Painted in 1907, Violette Blumen is one of the first series of flower paintings that Nolde painted during his summer visits to the Baltic island of Alsen in 1906, 1907 and 1908. Moving on from his purely impressionistic beginnings, the stark intensity of colour in a painting such as Violette Blumen reveals Nolde consciously using colour to stimulate and evoke an emotional response in the viewer.
Much of the inspiration for this 'humanizing' of nature came not just from Nolde's own personal experience but also from the example set for him by Vincent Van Gogh. Like Van Gogh, Nolde always aimed to work swiftly and impulsively over the surface of the picture in order to give energy and life to his paintings and heighten their sense of emotional intensity. Nolde, like many of his contemporaries, was greatly suspicious of the rational element in art and elevated instinct above reason as being the most important source of creativity. 'In art I fight for unconscious creation', he wrote to his friend Hans Fehr, reiterating elsewhere that 'the quicker a painting is done, the better it is...When inspiration falters, even for a moment, barren reason leaps to the rescue, and then the work is ruined. If only I could catch it, I would pin reason against the wall and give it a good hiding.' (Emil Nodle cited in Max Sauerlandt ed., Emil Nolde Briefe aus den Jahren 1894-1926 Hamburg, 1967, p. 31)
On the island of Alsen it was the well-kept fisherman's cottages there, which had 'small, rich, beautifully kept gardens, surrounded by beech hedges and always abounding in flowers,' that inspired many of his finest and most adventurous paintings. For Nolde, flowers were a vivid example of the eternal cycle of birth, life and death in Nature. As a passage in his autobiography reveals, flowers were for him a beautiful product of creation and could be likened to a work of art in the sense that their life cycle was essentially the same. Both, he argued, were the products of natural forces and thereby subject to the same laws of creation and inevitable decay, 'shooting up, blooming, radiating, glowing, gladdening, drooping, wilting, and ultimately thrown away and dying. Our human destinies are by no means always so logical or so beautiful' (Emil Nolde. Jahre de Kämpfe 1902-1914, Berlin, 1934, p.228.).
Nolde's flower paintings communicate the artist's pantheist belief in nature and his love of all aspects of creation. In this respect they relate closely to his darker and more complex religious paintings, which Nolde insisted, demanded 'a particular attitude of mind' from the viewer.
Depicting the radiant blooming colour of a variety of different flowers sprouting from the green undergrowth and seeming to scream the richness and vitality of their from the surface of the picture, Violette Blumen is an intense and heavily textured work that boldly asserts Nolde's love of and atavistic faith in the beneficial power of the garden.

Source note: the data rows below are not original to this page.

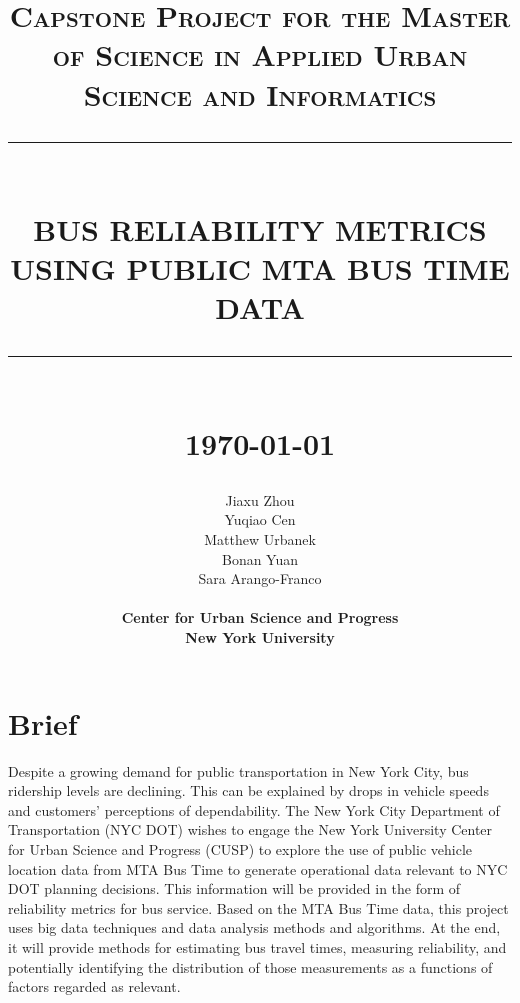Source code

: \documentclass[12pt]{report}
\newcommand{\HRule}[1]{\rule{\linewidth}{#1}}
\begin{document}
\title{ \normalsize \textsc{Capstone Project for the Master of Science in Applied Urban Science and Informatics}
		\\ [2.0cm]
		\HRule{0.5pt} \\
		\LARGE \textbf{\uppercase{Bus Reliability Metrics using Public MTA Bus Time Data}}
		\HRule{2pt} \\ [0.5cm]
		\normalsize \today \vspace*{5\baselineskip}}

\date{}

\author{
		Jiaxu Zhou \\
		Yuqiao Cen \\
		Matthew Urbanek \\
		Bonan Yuan \\
		Sara Arango-Franco \\ 
		\\
		\textbf{Center for Urban Science and Progress} \\
		\textbf{New York University}}

\maketitle
\tableofcontents
\newpage

\sectionfont{\scshape}


\section*{Brief}

        Despite a growing demand for public transportation in New York City, bus ridership levels are declining. This can be explained by drops in vehicle speeds and customers' perceptions of dependability. The New York City Department of Transportation (NYC DOT) wishes to engage the New York University Center for Urban Science and Progress (CUSP) to explore the use of public vehicle location data from MTA Bus Time to generate operational data relevant to NYC DOT planning decisions. This information will be provided in the form of reliability metrics for bus service.
        Based on the MTA Bus Time data, this project uses big data techniques and data analysis methods and algorithms. At the end, it will provide methods for estimating bus travel times, measuring reliability, and potentially identifying the distribution of those measurements as a functions of factors regarded as relevant.
        
\end{document}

In its stark contrast of rich reds and deep purples set against their chromatic opposites of pale greens and light yellows, this painting radiates with a full colour intensity. It is an intensity for which Nolde, in these early years received some criticism from people complaining that such paintings falsely exaggerated the colours of nature. Such criticism Nolde strongly rebuked as he discussed with Hans Fehr at this time. 'The beholder', he told his friend, 'will say about my flower paintings that the colours are exaggerated. That is not true. I once positioned my canvases amidst the flowers themselves and saw immediately how much they paled compared to nature. We have no idea how jaded our eyes have become' (Emil Nolde in conversation with Hans Fehr in 1908, cited in Hans Fehr, op cit, p. 56).